YELLOWJACKETS 207 “I’M GONNA BE JUST FINE”

Or Coach Ben, beset with hallucinations of his own, nearly killing himself as despair overwhelms him, only to be talked off the ledge by Misty of all people; her threats to slander him and expose his homosexuality don’t work, but breaking down and crying over not being able to save Shauna’s baby and not wanting another death on her hands does. Her involvement in the “disappearance” of Crystal, for whom the survivors spend much of the episode searching, goes unspoken. 

Or a pair of the extraneous survivors kind of casually, oh-so-hesitantly approaching the idea of eating Crystal if they find her dead. (“It would be disrespectful to the wilderness to waste it” got a good laugh out of me.) Or Shauna being so overwhelmed by grief over her baby’s death that she once again convinces herself that the baby was somehow eaten by the other survivors, then, at Lottie’s urging, beats her nearly to death in order to vent. 

Maybe here, at the rock bottom of everyone’s emotions, is the place to put the Antler Queen’s credo. “Tell me,” she asks Lottie in the form of the therapist, “is there anything of value in this life that doesn’t come with risk, or cost, or consequence? Does a hunt that has no violence feed anyone?” That’s fine phrasing, buzzing with a poetry that would serve the show well to maintain where and when it can.

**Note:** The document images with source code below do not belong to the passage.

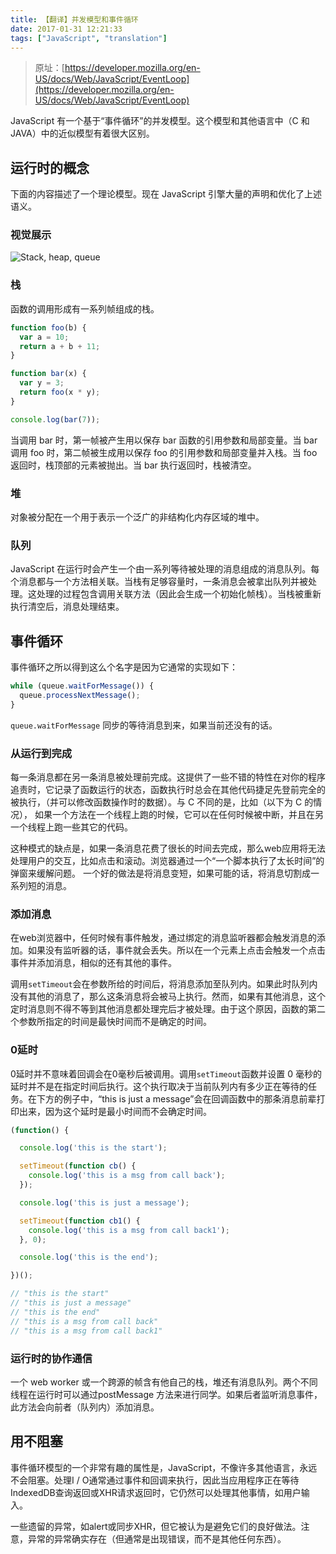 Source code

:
 ```yaml
---
title: 【翻译】并发模型和事件循环
date: 2017-01-31 12:21:33
tags: ["JavaScript", "translation"]
---
```

> 原址：[https://developer.mozilla.org/en-US/docs/Web/JavaScript/EventLoop](https://developer.mozilla.org/en-US/docs/Web/JavaScript/EventLoop)
>

JavaScript 有一个基于“事件循环”的并发模型。这个模型和其他语言中（C 和 JAVA）中的近似模型有着很大区别。

## 运行时的概念

下面的内容描述了一个理论模型。现在 JavaScript 引擎大量的声明和优化了上述语义。

### 视觉展示

![Stack, heap, queue](https://developer.mozilla.org/files/4617/default.svg)

### 栈

函数的调用形成有一系列帧组成的栈。

```javascript
function foo(b) {
  var a = 10;
  return a + b + 11;
}

function bar(x) {
  var y = 3;
  return foo(x * y);
}

console.log(bar(7));
```

当调用 bar 时，第一帧被产生用以保存 bar 函数的引用参数和局部变量。当 bar 调用 foo 时，第二帧被生成用以保存 foo 的引用参数和局部变量并入栈。当 foo 返回时，栈顶部的元素被抛出。当 bar 执行返回时，栈被清空。

### 堆

对象被分配在一个用于表示一个泛广的非结构化内存区域的堆中。

### 队列

JavaScript 在运行时会产生一个由一系列等待被处理的消息组成的消息队列。每个消息都与一个方法相关联。当栈有足够容量时，一条消息会被拿出队列并被处理。这处理的过程包含调用关联方法（因此会生成一个初始化帧栈）。当栈被重新执行清空后，消息处理结束。

## 事件循环

事件循环之所以得到这么个名字是因为它通常的实现如下：

```javascript
while (queue.waitForMessage()) {
  queue.processNextMessage();
}
```

`queue.waitForMessage` 同步的等待消息到来，如果当前还没有的话。

### 从运行到完成

每一条消息都在另一条消息被处理前完成。这提供了一些不错的特性在对你的程序追责时，它记录了函数运行的状态，函数执行时总会在其他代码捷足先登前完全的被执行，（并可以修改函数操作时的数据）。与 C 不同的是，比如（以下为 C 的情况）， 如果一个方法在一个线程上跑的时候，它可以在任何时候被中断，并且在另一个线程上跑一些其它的代码。

这种模式的缺点是，如果一条消息花费了很长的时间去完成，那么web应用将无法处理用户的交互，比如点击和滚动。浏览器通过一个“一个脚本执行了太长时间”的弹窗来缓解问题。   一个好的做法是将消息变短，如果可能的话，将消息切割成一系列短的消息。

### 添加消息

在web浏览器中，任何时候有事件触发，通过绑定的消息监听器都会触发消息的添加。如果没有监听器的话，事件就会丢失。所以在一个元素上点击会触发一个点击事件并添加消息，相似的还有其他的事件。

调用`setTimeout`会在参数所给的时间后，将消息添加至队列内。如果此时队列内没有其他的消息了，那么这条消息将会被马上执行。然而，如果有其他消息，这个定时消息则不得不等到其他消息都处理完后才被处理。由于这个原因，函数的第二个参数所指定的时间是最快时间而不是确定的时间。

### 0延时

0延时并不意味着回调会在0毫秒后被调用。调用`setTimeout`函数并设置 0 毫秒的延时并不是在指定时间后执行。这个执行取决于当前队列内有多少正在等待的任务。在下方的例子中，“this is just a message”会在回调函数中的那条消息前辈打印出来，因为这个延时是最小时间而不会确定时间。

```javascript
(function() {

  console.log('this is the start');

  setTimeout(function cb() {
    console.log('this is a msg from call back');
  });

  console.log('this is just a message');

  setTimeout(function cb1() {
    console.log('this is a msg from call back1');
  }, 0);

  console.log('this is the end');

})();

// "this is the start"
// "this is just a message"
// "this is the end"
// "this is a msg from call back"
// "this is a msg from call back1"
```

### 运行时的协作通信

一个 web worker 或一个跨源的帧含有他自己的栈，堆还有消息队列。两个不同线程在运行时可以通过postMessage 方法来进行同学。如果后者监听消息事件，此方法会向前者（队列内）添加消息。

## 用不阻塞

事件循环模型的一个非常有趣的属性是，JavaScript，不像许多其他语言，永远不会阻塞。处理I / O通常通过事件和回调来执行，因此当应用程序正在等待IndexedDB查询返回或XHR请求返回时，它仍然可以处理其他事情，如用户输入。

一些遗留的异常，如alert或同步XHR，但它被认为是避免它们的良好做法。注意，异常的异常确实存在（但通常是出现错误，而不是其他任何东西）。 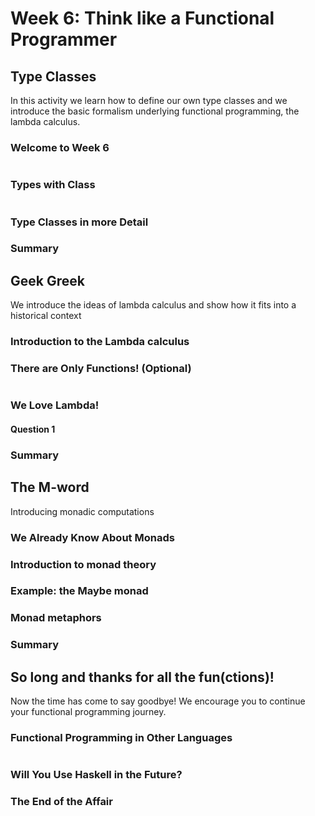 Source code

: # Week 6: Think like a Functional Programmer

## Type Classes

In this activity we learn how to define our own type classes and we introduce the basic formalism underlying functional programming, the lambda calculus.

### Welcome to Week 6
```
```

### Types with Class
```
```

### Type Classes in more Detail

### Summary

## Geek Greek

We introduce the ideas of lambda calculus and show how it fits into a historical context

### Introduction to the Lambda calculus

### There are Only Functions! (Optional)
```
```

### We Love Lambda!

#### Question 1

### Summary

## The M-word

Introducing monadic computations

### We Already Know About Monads

### Introduction to monad theory

### Example: the Maybe monad

### Monad metaphors

### Summary

## So long and thanks for all the fun(ctions)!

Now the time has come to say goodbye! We encourage you to continue your functional programming journey.

### Functional Programming in Other Languages
```
```

### Will You Use Haskell in the Future?

### The End of the Affair
```
```
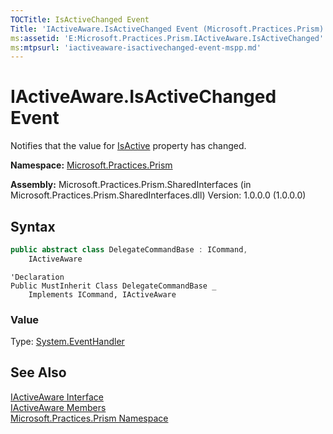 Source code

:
```yaml
---
TOCTitle: IsActiveChanged Event
Title: 'IActiveAware.IsActiveChanged Event (Microsoft.Practices.Prism)'
ms:assetid: 'E:Microsoft.Practices.Prism.IActiveAware.IsActiveChanged'
ms:mtpsurl: 'iactiveaware-isactivechanged-event-mspp.md'
---
```



# IActiveAware.IsActiveChanged Event

Notifies that the value for [IsActive](https://msdn.microsoft.com/library/microsoft.practices.prism.iactiveaware.isactive) property has changed.

**Namespace:** [Microsoft.Practices.Prism](https://msdn.microsoft.com/library/microsoft.practices.prism)

**Assembly:** Microsoft.Practices.Prism.SharedInterfaces (in Microsoft.Practices.Prism.SharedInterfaces.dll) Version: 1.0.0.0 (1.0.0.0)

## Syntax

```C#
public abstract class DelegateCommandBase : ICommand, 
	IActiveAware
```

```VB
'Declaration
Public MustInherit Class DelegateCommandBase _
	Implements ICommand, IActiveAware
```

### Value

Type: [System.EventHandler](http://msdn.microsoft.com/en-us/library/xhb70ccc)

## See Also

[IActiveAware Interface](https://msdn.microsoft.com/library/microsoft.practices.prism.iactiveaware)<br/>
[IActiveAware Members](https://msdn.microsoft.com/library/microsoft.practices.prism.iactiveaware)<br/>
[Microsoft.Practices.Prism Namespace](https://msdn.microsoft.com/library/microsoft.practices.prism) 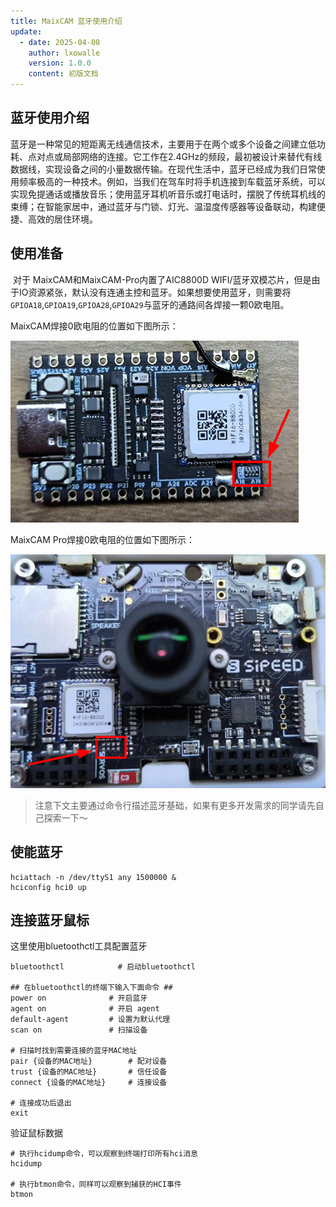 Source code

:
 ```yaml
---
title: MaixCAM 蓝牙使用介绍
update:
  - date: 2025-04-08
    author: lxowalle
    version: 1.0.0
    content: 初版文档
---
```



##  蓝牙使用介绍

​	蓝牙是一种常见的短距离无线通信技术，主要用于在两个或多个设备之间建立低功耗、点对点或局部网络的连接。它工作在2.4GHz的频段，最初被设计来替代有线数据线，实现设备之间的小量数据传输。在现代生活中，蓝牙已经成为我们日常使用频率极高的一种技术。例如，当我们在驾车时将手机连接到车载蓝牙系统，可以实现免提通话或播放音乐；使用蓝牙耳机听音乐或打电话时，摆脱了传统耳机线的束缚；在智能家居中，通过蓝牙与门锁、灯光、温湿度传感器等设备联动，构建便捷、高效的居住环境。

## 使用准备

​	对于 MaixCAM和MaixCAM-Pro内置了AIC8800D WIFI/蓝牙双模芯片，但是由于IO资源紧张，默认没有连通主控和蓝牙。如果想要使用蓝牙，则需要将`GPIOA18`,`GPIOA19`,`GPIOA28`,`GPIOA29`与蓝牙的通路间各焊接一颗0欧电阻。

MaixCAM焊接0欧电阻的位置如下图所示：

![](../../assets/maixcam_enable_ble.png)

MaixCAM Pro焊接0欧电阻的位置如下图所示：

![](../../assets/maixcam_pro_enable_ble.png)

> 注意下文主要通过命令行描述蓝牙基础，如果有更多开发需求的同学请先自己探索一下～

## 使能蓝牙

```shell
hciattach -n /dev/ttyS1 any 1500000 &
hciconfig hci0 up
```



## 连接蓝牙鼠标

这里使用bluetoothctl工具配置蓝牙

```shell
bluetoothctl			# 启动bluetoothctl

## 在bluetoothctl的终端下输入下面命令 ##
power on              # 开启蓝牙
agent on              # 开启 agent
default-agent         # 设置为默认代理
scan on               # 扫描设备

# 扫描时找到需要连接的蓝牙MAC地址
pair {设备的MAC地址}        # 配对设备
trust {设备的MAC地址}       # 信任设备
connect {设备的MAC地址}     # 连接设备

# 连接成功后退出
exit
```

验证鼠标数据

```shell
# 执行hcidump命令，可以观察到终端打印所有hci消息
hcidump

# 执行btmon命令，同样可以观察到捕获的HCI事件
btmon
```

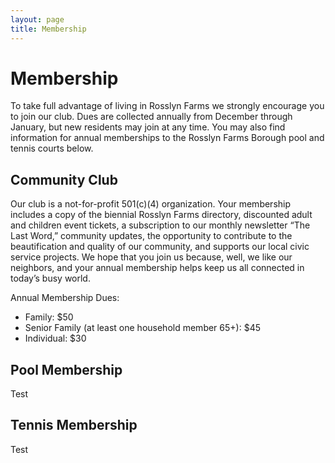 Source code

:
 ```yaml
---
layout: page
title: Membership
---
```


# Membership

To take full advantage of living in Rosslyn Farms we strongly encourage you to join our club. Dues are collected annually from December through January, but new residents may join at any time. You may also find information for annual memberships to the Rosslyn Farms Borough pool and tennis courts below.

## Community Club

Our club is a not-for-profit 501(c)(4) organization. Your membership includes a copy of the biennial Rosslyn Farms directory, discounted adult and children event tickets, a subscription to our monthly newsletter “The Last Word,” community updates,  the opportunity to contribute to the beautification and quality of our community, and supports our local civic service projects. We hope that you join us because, well, we like our neighbors, and your annual membership helps keep us all connected in today’s busy world.

Annual Membership Dues:

* Family: $50
* Senior Family (at least one household member 65+): $45
* Individual: $30

## Pool Membership

Test

## Tennis Membership

Test

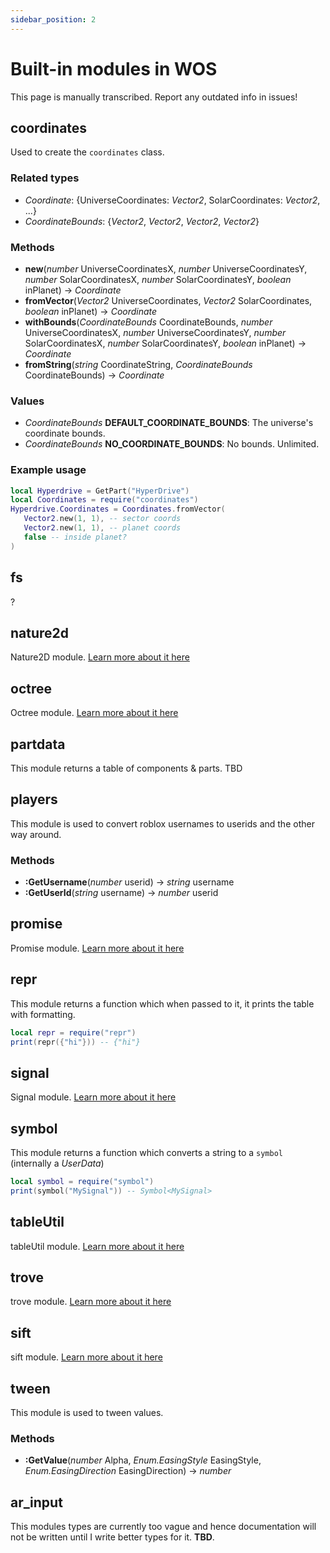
 ```yaml
---
sidebar_position: 2
---
```


# Built-in modules in WOS
This page is manually transcribed. Report any outdated info in issues!

## coordinates
Used to create the <code>coordinates</code> class.

### Related types
- _Coordinate_: \{UniverseCoordinates: _Vector2_, SolarCoordinates: _Vector2_, ...\}
- _CoordinateBounds_: \{_Vector2_, _Vector2_, _Vector2_, _Vector2_\}

### Methods
- **new**(_number_ UniverseCoordinatesX, _number_ UniverseCoordinatesY, _number_ SolarCoordinatesX, _number_ SolarCoordinatesY, _boolean_ inPlanet) → _Coordinate_
- **fromVector**(_Vector2_ UniverseCoordinates, _Vector2_ SolarCoordinates, _boolean_ inPlanet) → _Coordinate_
- **withBounds**(_CoordinateBounds_ CoordinateBounds, _number_ UniverseCoordinatesX, _number_ UniverseCoordinatesY, _number_ SolarCoordinatesX, _number_ SolarCoordinatesY, _boolean_ inPlanet) → _Coordinate_
- **fromString**(_string_ CoordinateString, _CoordinateBounds_ CoordinateBounds) → _Coordinate_

### Values
- _CoordinateBounds_ **DEFAULT_COORDINATE_BOUNDS**: The universe's coordinate bounds.
- _CoordinateBounds_ **NO_COORDINATE_BOUNDS**: No bounds. Unlimited.

### Example usage
```lua
local Hyperdrive = GetPart("HyperDrive")
local Coordinates = require("coordinates")
Hyperdrive.Coordinates = Coordinates.fromVector(
   Vector2.new(1, 1), -- sector coords
   Vector2.new(1, 1), -- planet coords
   false -- inside planet?
)
```

## fs
?

## nature2d
Nature2D module. [Learn more about it here](https://jaipack17.github.io/Nature2D/)

## octree
Octree module. [Learn more about it here](https://quenty.github.io/NevermoreEngine/api/Octree/)

## partdata
This module returns a table of components & parts. TBD

## players
This module is used to convert roblox usernames to userids and the other way around.

### Methods
- **:GetUsername**(_number_ userid) → _string_ username
- **:GetUserId**(_string_ username) → _number_ userid

## promise
Promise module. [Learn more about it here](https://eryn.io/roblox-lua-promise/)

## repr
This module returns a function which when passed to it, it prints the table with formatting.
```lua
local repr = require("repr")
print(repr({"hi"})) -- {"hi"}
```

## signal
Signal module. [Learn more about it here](https://devforum.roblox.com/t/lua-signal-class-comparison-optimal-goodsignal-class/1387063)

## symbol
This module returns a function which converts a string to a <code>symbol</code> (internally a _UserData_)
```lua
local symbol = require("symbol")
print(symbol("MySignal")) -- Symbol<MySignal>
```

## tableUtil
tableUtil module. [Learn more about it here](https://sleitnick.github.io/RbxUtil/api/TableUtil/)

## trove
trove module. [Learn more about it here](https://sleitnick.github.io/RbxUtil/api/Trove/)

## sift
sift module. [Learn more about it here](https://github.com/cxmeel/sift)

## tween
This module is used to tween values.

### Methods
- **:GetValue**(_number_ Alpha, _Enum.EasingStyle_ EasingStyle, _Enum.EasingDirection_ EasingDirection) → _number_

## ar_input
This modules types are currently too vague and hence documentation will not be written until I write better types for it.
**TBD**.
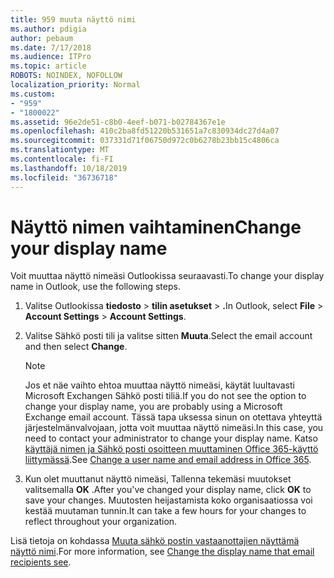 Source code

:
 ```yaml
---
title: 959 muuta näyttö nimi
ms.author: pdigia
author: pebaum
ms.date: 7/17/2018
ms.audience: ITPro
ms.topic: article
ROBOTS: NOINDEX, NOFOLLOW
localization_priority: Normal
ms.custom:
- "959"
- "1800022"
ms.assetid: 96e2de51-c8b0-4eef-b071-b02784367e1e
ms.openlocfilehash: 410c2ba8fd51220b531651a7c830934dc27d4a07
ms.sourcegitcommit: 037331d71f06750d972c0b6278b23bb15c4806ca
ms.translationtype: MT
ms.contentlocale: fi-FI
ms.lasthandoff: 10/18/2019
ms.locfileid: "36736718"
---
```

# <a name="change-your-display-name"></a><span data-ttu-id="79cdd-102">Näyttö nimen vaihtaminen</span><span class="sxs-lookup"><span data-stu-id="79cdd-102">Change your display name</span></span>
  
<span data-ttu-id="79cdd-103">Voit muuttaa näyttö nimeäsi Outlookissa seuraavasti.</span><span class="sxs-lookup"><span data-stu-id="79cdd-103">To change your display name in Outlook, use the following steps.</span></span>
  
1. <span data-ttu-id="79cdd-104">Valitse Outlookissa **tiedosto** \> **tilin asetukset** \> **.**</span><span class="sxs-lookup"><span data-stu-id="79cdd-104">In Outlook, select **File** \> **Account Settings** \> **Account Settings**.</span></span>

2. <span data-ttu-id="79cdd-105">Valitse Sähkö posti tili ja valitse sitten **Muuta**.</span><span class="sxs-lookup"><span data-stu-id="79cdd-105">Select the email account and then select **Change**.</span></span>

    > [!NOTE]
    > <span data-ttu-id="79cdd-106">Jos et näe vaihto ehtoa muuttaa näyttö nimeäsi, käytät luultavasti Microsoft Exchangen Sähkö posti tiliä.</span><span class="sxs-lookup"><span data-stu-id="79cdd-106">If you do not see the option to change your display name, you are probably using a Microsoft Exchange email account.</span></span> <span data-ttu-id="79cdd-107">Tässä tapa uksessa sinun on otettava yhteyttä järjestelmänvalvojaan, jotta voit muuttaa näyttö nimeäsi.</span><span class="sxs-lookup"><span data-stu-id="79cdd-107">In this case, you need to contact your administrator to change your display name.</span></span> <span data-ttu-id="79cdd-108">Katso [käyttäjä nimen ja Sähkö posti osoitteen muuttaminen Office 365-käyttö liittymässä](https://docs.microsoft.com/office365/admin/add-users/change-a-user-name-and-email-address).</span><span class="sxs-lookup"><span data-stu-id="79cdd-108">See [Change a user name and email address in Office 365](https://docs.microsoft.com/office365/admin/add-users/change-a-user-name-and-email-address).</span></span>
  
3. <span data-ttu-id="79cdd-109">Kun olet muuttanut näyttö nimeäsi, Tallenna tekemäsi muutokset valitsemalla **OK** .</span><span class="sxs-lookup"><span data-stu-id="79cdd-109">After you've changed your display name, click **OK** to save your changes.</span></span> <span data-ttu-id="79cdd-110">Muutosten heijastamista koko organisaatiossa voi kestää muutaman tunnin.</span><span class="sxs-lookup"><span data-stu-id="79cdd-110">It can take a few hours for your changes to reflect throughout your organization.</span></span>

<span data-ttu-id="79cdd-111">Lisä tietoja on kohdassa [Muuta sähkö postin vastaanottajien näyttämä näyttö nimi](https://support.office.com/article/2b53331a-ba2a-4803-88dc-ac9fe376c8a9.aspx).</span><span class="sxs-lookup"><span data-stu-id="79cdd-111">For more information, see [Change the display name that email recipients see](https://support.office.com/article/2b53331a-ba2a-4803-88dc-ac9fe376c8a9.aspx).</span></span>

The only non-musical sour note I can think of comes at the very end. Although it’s handled well, with Jeff attempting to relay the news that her slain lover Adam’s body has been discovered without doing so in an incriminating fashion, the final scene does bring us back to the realm of Grownup Murder Hijinks, my least favorite aspect of the show. I get why they closed on this “oh no!” moment, but it just doesn’t feel commensurate with the power and tone of the rest of the episode.

YELLOWJACKETS 207 CALIGULA WINKS

But that’s a minor point. I came away from this episode of Yellowjackets feeling excited about the future of the show, which we’re already guaranteed to see thanks to its critical and ratings success. Well, I’m excited about the show’s future yet pessimistic about its characters’ futures — with a horror show, that’s exactly the place you want to be.